A combination of energy and material price inflation, labour shortages and the high cost of risk transfer will fuel further tender rises, warns Arcadis.
As a result, the consultant’s tender price watchers have almost doubled their inflation forecast for the year.
Simon Rawlinson, Head of Strategic Research at Arcadis, said: “Shockwaves from the Ukraine War and the wider cost of living crisis combined to threaten the return of stagflation, the potent combination of low growth and high inflation last seen in the 1970s.
“This has resulted in the jump in our tender price forecast for 2022 to 8-10%.

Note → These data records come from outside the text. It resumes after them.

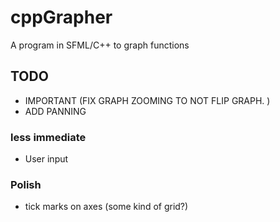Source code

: # cppGrapher
 
A program in SFML/C++ to graph functions

## TODO
* IMPORTANT (FIX GRAPH ZOOMING TO NOT FLIP GRAPH. )
* ADD PANNING
### less immediate
* User input
### Polish
* tick marks on axes (some kind of grid?)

“How contractors will respond to a slowing market will determine how quickly price growth returns to a more sustainable level.”
Tender price inflation for buildings is expected to peak at 8-10% in London and the regions, with increases of 10% in infrastructure.
Higher prices and difficulties in reaching terms that are acceptable to clients, contractors and funders mean that an increasing number of projects are being delayed.
In time this will result in lower levels of demand that, all things being equal will create a more competitive market.
Rawlinson said: “For 2023, with growing evidence of slowdown in the market, we do not believe that high levels of inflation will be sustained into next year.
“From 2024 onwards, we retain our view that construction prices will increase faster than background inflation as continuing scarcity of labour maintains pressure on contractors’ prices.
“As CPI returns to around 2%, construction prices will rise much faster, at 4-5%.”